▸ Exercise
Print, exactly as they appear, only the lines from the line that contains "vectors matter later: they" through the end of the listing.

▸ Source data
□ □ □ □ □ □ □

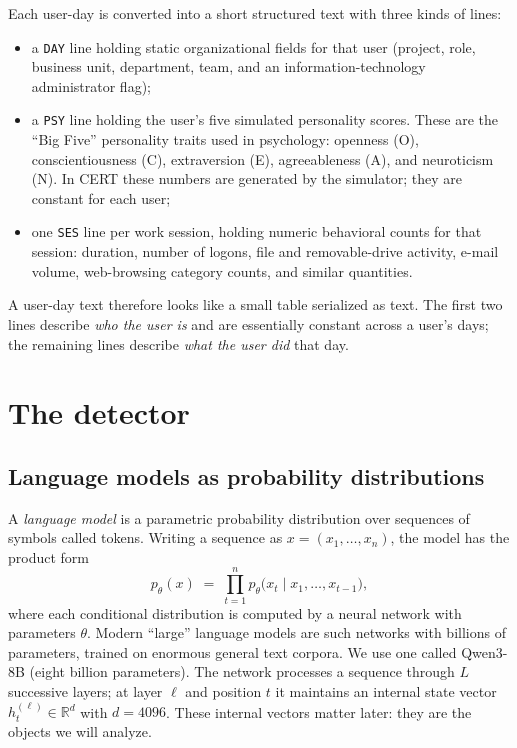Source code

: \documentclass[10pt]{article}
\begin{document}
Each user-day is converted into a short structured text with three kinds
of lines:
\begin{itemize}
\item a \texttt{DAY} line holding static organizational fields for that
user (project, role, business unit, department, team, and an
information-technology administrator flag);
\item a \texttt{PSY} line holding the user's five simulated personality
scores. These are the ``Big Five'' personality traits used in
psychology: openness (O), conscientiousness (C), extraversion (E),
agreeableness (A), and neuroticism (N). In CERT these numbers are
generated by the simulator; they are constant for each user;
\item one \texttt{SES} line per work session, holding numeric behavioral
counts for that session: duration, number of logons, file and
removable-drive activity, e-mail volume, web-browsing category counts,
and similar quantities.
\end{itemize}
A user-day text therefore looks like a small table serialized as text.
The first two lines describe \emph{who the user is} and are essentially
constant across a user's days; the remaining lines describe \emph{what
the user did} that day.

\section{The detector}

\subsection{Language models as probability distributions}

A \emph{language model} is a parametric probability distribution over
sequences of symbols called tokens. Writing a sequence as
$x = (x_1, \dots, x_n)$, the model has the product form
\begin{equation}
p_\theta(x) \;=\; \prod_{t=1}^{n} p_\theta\bigl(x_t \mid x_1, \dots,
x_{t-1}\bigr),
\end{equation}
where each conditional distribution is computed by a neural network with
parameters $\theta$. Modern ``large'' language models are such networks
with billions of parameters, trained on enormous general text corpora.
We use one called Qwen3-8B (eight billion parameters). The network
processes a sequence through $L$ successive layers; at layer $\ell$ and
position $t$ it maintains an internal state vector
$h^{(\ell)}_t \in \mathbb{R}^{d}$ with $d = 4096$. These internal
vectors matter later: they are the objects we will analyze.
\end{document}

□ □ □ □ □ □ □

▸ Result of this task
vectors matter later: they are the objects we will analyze.
\end{document}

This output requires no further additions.